In Arizona v. Inter Tribal Council of Arizona, the U.S. Supreme Court held the National Voter Registration Act (“NVRA”) preempted Arizona’s Proposition 200, which required documentary proof of U.S. citizenship to register to vote in federal elections.  The NVRA, which provides that all states must “accept and use” a uniform federal form to register individuals to vote, requires only that individuals attest to U.S. citizenship, but does not require documentary proof.

Prof. Franita Tolson
On the surface, the Court’s decision appears to vindicate federal authority by recognizing Congress’s broad power under the Elections Clause to regulate federal elections.  Pursuant to the Clause, states may choose the “Times, Places and Manner of holding Elections for Senators and Representatives,” but this authority is subject to Congress’s power to “at any time make or alter such Regulations.”  According to the Court, Congress’s authority under the Elections Clause is not subject to the usual presumption against preemption, where the Court assumes that Congress does not intend to preempt state authority in enacting legislation absent explicit language to the contrary.  Rather, Congress’s authority to “make or alter” state legislation pursuant to the Elections Clause is, by definition, an intent to preempt.  Thus, Arizona’s additional requirement for voter registration must give way to the NVRA’s less onerous registration regime for federal elections.

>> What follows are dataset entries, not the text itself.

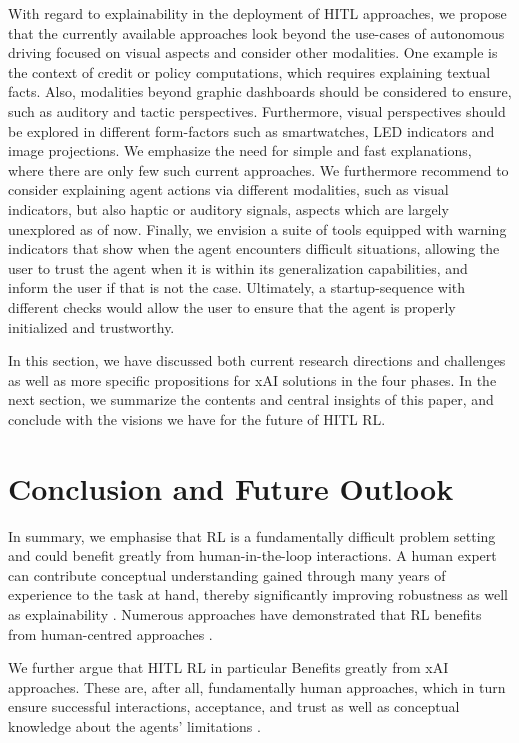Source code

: \documentclass[twoside,11pt]{article}
\begin{document}
\begin{enumerate}
With regard to explainability in the deployment of HITL approaches, we propose that the currently available approaches look beyond the use-cases of autonomous driving focused on visual aspects and consider other modalities. One example is the context of credit or policy computations, which requires explaining textual facts. Also, modalities beyond graphic dashboards should be considered to ensure, such as auditory and tactic perspectives. Furthermore, visual perspectives should be explored in different form-factors such as smartwatches, LED indicators and image projections.
We emphasize the need for simple and fast explanations, where there are only few such current approaches. We furthermore recommend to consider explaining agent actions via different modalities, such as visual indicators, but also haptic or auditory signals, aspects which are largely unexplored as of now. Finally, we envision a suite of tools equipped with warning indicators that show when the agent encounters difficult situations, allowing the user to trust the agent when it is within its generalization capabilities, and inform the user if that is not the case. Ultimately, a startup-sequence with different checks would allow the user to ensure that the agent is properly initialized and trustworthy.

In this section, we have discussed both current research directions and challenges as well as more specific propositions for xAI solutions in the four phases. In the next section, we summarize the contents and central insights of this paper, and conclude with the visions we have for the future of HITL RL.

\section{Conclusion and Future Outlook}
\label{sec:conclusion}
In summary, we emphasise that RL is a fundamentally difficult problem setting and could benefit greatly from human-in-the-loop interactions. A human expert can contribute conceptual understanding gained through many years of experience to the task at hand, thereby significantly improving robustness as well as explainability \citep{Holzinger:2021:TrustAI}. Numerous approaches have demonstrated that RL benefits from human-centred approaches \citep{Li:2019:HumanCenteredRLSurvey,MatthewsonPilarski:2022:DesigningAndEvaluatingHCIML}.

We further argue that HITL RL in particular Benefits greatly from xAI approaches. These are, after all, fundamentally human approaches, which in turn ensure successful interactions, acceptance, and trust as well as conceptual knowledge about the agents' limitations \citep{heuillet2021explainability,milani2022survey}.


\end{enumerate}
\end{document}

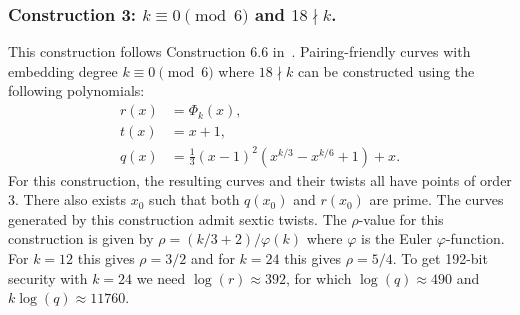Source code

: 
\subsubsection{Construction 3: $k \equiv 0 \pmod{6}$ and $18 \nmid k$.}
\label{con3}

This construction follows {Construction 6.6} in~\cite{2010/freeman}.
Pairing-friendly curves with embedding degree $k \equiv 0 \pmod{6}$ where $18 \nmid k$
can be constructed using the following polynomials:
\begin{align*}
r(x) &= \Phi_k(x),	\\
t(x) &= x+1,		\\
q(x) &= \tfrac{1}{3} (x-1)^2 (x^{k/3} - x^{k/6} + 1) + x.
\end{align*}
For this construction,
the resulting curves and their twists all have points of order 3.
There also exists $x_0$ such that both $q(x_0)$ and $r(x_0)$ are prime.
The curves generated by this construction admit sextic twists.
The $\rho$-value for this construction is given by $\rho = (k/3+2)/\varphi(k)$
where $\varphi$ is the Euler $\varphi$-function.
For $k=12$ this gives $\rho = 3/2$ and for $k=24$ this gives $\rho = 5/4$.
To get 192-bit security with $k=24$ we need $\log(r)\approx 392$, for which
$\log(q) \approx 490$ and $k\log(q) \approx 11760$.


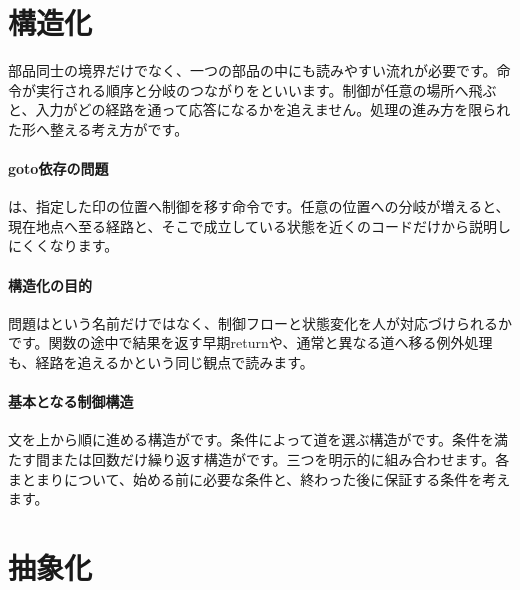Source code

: \section{構造化}
\label{sec:04-software-engineering-06}

部品同士の境界だけでなく、一つの部品の中にも読みやすい流れが必要です。命令が実行される順序と分岐のつながりをといいます。制御が任意の場所へ飛ぶと、入力がどの経路を通って応答になるかを追えません。処理の進み方を限られた形へ整える考え方がです。

\begingroup
\begingroup
\paragraph{goto依存の問題}
        は、指定した印の位置へ制御を移す命令です。任意の位置への分岐が増えると、現在地点へ至る経路と、そこで成立している状態を近くのコードだけから説明しにくくなります。

\paragraph{構造化の目的}
        問題はという名前だけではなく、制御フローと状態変化を人が対応づけられるかです。関数の途中で結果を返す早期returnや、通常と異なる道へ移る例外処理も、経路を追えるかという同じ観点で読みます。

\par
\endgroup
\medskip
\begingroup
      \centering
      \vspace{5mm}
\paragraph{基本となる制御構造}
        文を上から順に進める構造がです。条件によって道を選ぶ構造がです。条件を満たす間または回数だけ繰り返す構造がです。三つを明示的に組み合わせます。各まとまりについて、始める前に必要な条件と、終わった後に保証する条件を考えます。

\par
\endgroup
\par
\endgroup


\section{抽象化}
\label{sec:04-software-engineering-07}

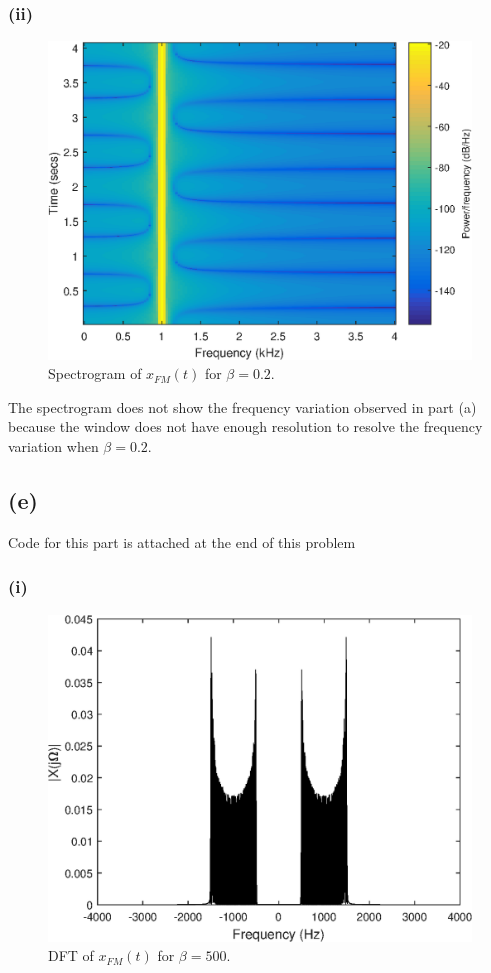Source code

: \documentclass{article}
\begin{document}
\subsubsection{(ii)}
\FloatBarrier
\begin{figure}[h!]
	\centering
	\includegraphics[scale=0.7]{figs/hw6_fm_dii.eps}
	\caption{Spectrogram of $x_{FM}(t)$ for $\beta = 0.2$.}
\end{figure}
\FloatBarrier

The spectrogram does not show the frequency variation observed in part (a) because the window does not have enough resolution to resolve the frequency variation when $\beta = 0.2$.


\subsection{(e)}
Code for this part is attached at the end of this problem

\subsubsection{(i)}
\FloatBarrier
\begin{figure}[h!]
	\centering
	\includegraphics[scale=0.7]{figs/hw6_fm_ei.eps}
	\caption{DFT of $x_{FM}(t)$ for $\beta = 500$.}
\end{figure}
\FloatBarrier
\end{document}
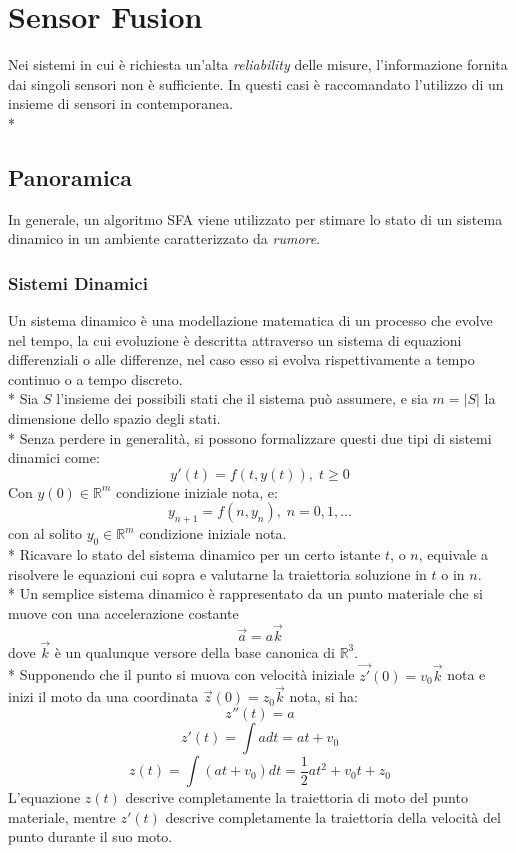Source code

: \chapter{Sensor Fusion}
Nei sistemi in cui \`e richiesta un'alta \emph{reliability} delle misure, l'informazione fornita dai singoli sensori non \`e sufficiente. In questi casi \`e raccomandato l'utilizzo di un insieme di sensori in contemporanea.\\*
\section{Panoramica}
In generale, un algoritmo SFA viene utilizzato per stimare lo stato di un sistema dinamico in un ambiente caratterizzato da \emph{rumore}.
\subsection{Sistemi Dinamici}
Un sistema dinamico \`e una modellazione matematica di un processo che evolve nel tempo, la cui evoluzione \`e descritta attraverso un sistema di equazioni differenziali o alle differenze, nel caso esso si evolva rispettivamente a tempo continuo o a tempo discreto.\\*
Sia $S$ l'insieme dei possibili stati che il sistema pu\`o assumere, e sia $m = |S|$ la dimensione dello spazio degli stati.\\*
Senza perdere in generalit\`a, si possono formalizzare questi due tipi di sistemi dinamici come:
$$
y'(t) = f(t,y(t)),\;t\ge 0
$$
Con $y(0) \in \mathbb{R}^m$ condizione iniziale nota, e:
$$
y_{n+1} = f(n,y_n),\;n = 0,1,\dots
$$
con al solito $y_0 \in \mathbb{R}^m$ condizione iniziale nota.\\*
Ricavare lo stato del sistema dinamico per un certo istante $t$, o $n$, equivale a risolvere le equazioni cui sopra e valutarne la traiettoria soluzione in $t$ o in $n$.\\*
Un semplice sistema dinamico \`e rappresentato da un punto materiale che si muove con una accelerazione costante $$\vec{a} = a\vec{k}$$ dove $\vec{k}$ \`e un qualunque versore della base canonica di $\mathbb{R}^3$.\\*
Supponendo che il punto si muova con velocit\`a iniziale $\vec{z'}(0) = v_0\vec{k}$ nota e inizi il moto da una coordinata $\vec z(0) = z_0\vec{k}$ nota, si ha:
$$
z''(t) = a
$$
$$
z'(t) = \int{a dt} = a t + v_0
$$
$$
z(t) = \int(a t + v_0)dt = \frac{1}{2} at^2 +  v_0 t + z_0
$$
L'equazione $z(t)$ descrive completamente la traiettoria di moto del punto materiale, mentre $z'(t)$ descrive completamente la traiettoria della velocit\`a del punto durante il suo moto.
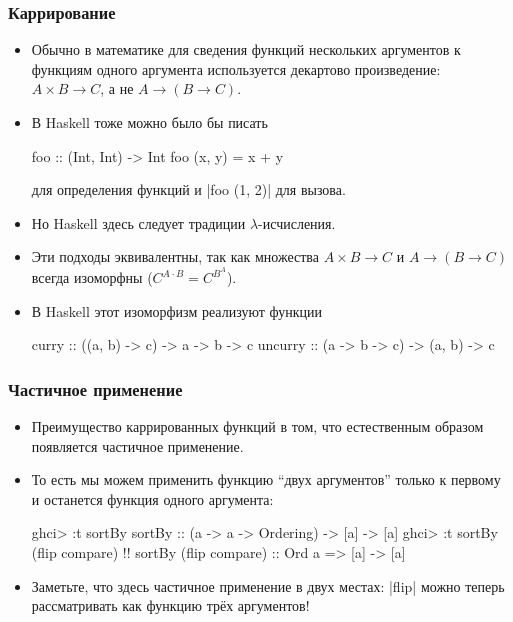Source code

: \documentclass[10pt]{beamer}
\begin{document}
\begin{frame}[fragile]
  \frametitle{Каррирование}
  \begin{itemize}
    \item Обычно в математике для сведения функций нескольких аргументов к функциям одного аргумента используется декартово произведение: $A \times B \to C$, а не $A \to (B \to C)$.\pause
    \item В Haskell тоже можно было бы писать
          \begin{haskell}
            foo :: (Int, Int) -> Int
            foo (x, y) = x + y
          \end{haskell}
          для определения функций и \haskinline|foo (1, 2)| для вызова.\pause
    \item Но Haskell здесь следует традиции $\lambda$-исчисления.\pause
    \item Эти подходы эквивалентны, так как множества $A \times B \to C$ и $A \to (B \to C)$ всегда изоморфны \pause ($C^{A \cdot B} = C^{B^A}$).
    \item В Haskell этот изоморфизм реализуют функции\pause
          \begin{haskell}
            curry :: ((a, b) -> c) -> a -> b -> c
            uncurry :: (a -> b -> c) -> (a, b) -> c
          \end{haskell}
  \end{itemize}
\end{frame}

\begin{frame}[fragile]
  \frametitle{Частичное применение}
  \begin{itemize}
    \item Преимущество каррированных функций в том, что естественным образом появляется частичное применение.
    \item То есть мы можем применить функцию \enquote{двух аргументов} только к первому и останется функция одного аргумента:
          \begin{haskell}
            ghci> :t sortBy
            sortBy :: (a -> a -> Ordering) -> [a] -> [a]
            ghci> :t sortBy (flip compare) !\pause!
            sortBy (flip compare) :: Ord a => [a] -> [a]
          \end{haskell}
          \pause
    \item Заметьте, что здесь частичное применение в двух местах: \pause\haskinline|flip| можно теперь рассматривать как функцию трёх аргументов!
  \end{itemize}
\end{frame}
\end{document}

However, buried in this apparent victory for federal authority is language that should alarm voting rights groups while comforting the most ardent advocates of states’ rights.  Although the Court rejected Arizona’s argument that the federal form would not allow the state to collect the information it deemed necessary to assess citizenship status, the Court did so while agreeing with Arizona that the states, and not Congress, have plenary authority over prescribing voting qualifications.  According to the Court, the Elections Clause, which is limited to setting the “Times, Places, and Manner of holding elections,” confers no authority on Congress “to make or alter” voter qualifications.  Instead, these qualifications are linked to the state franchise by various provisions of the Constitution, including Article I, Section 2, Clause 1 (providing that electors for the House of Representatives “shall have the Qualifications requisite for Electors of the most numerous Branch of the State Legislature”) and the Seventeenth Amendment (the same provision, but for the election of senators).  As commentators such as Rick Hasen, Marty Lederman, and Spencer Overton have observed, this narrow view of congressional authority appears to call into question several significant pieces of federal legislation, and it limits Congress’s ability to address state felon disenfranchisement laws.  In addition, it casts doubt on the validity of the Court’s 1970 decision in Oregon v. Mitchell, which held that Congress could lower the voting age to 18 in federal, but not state, elections.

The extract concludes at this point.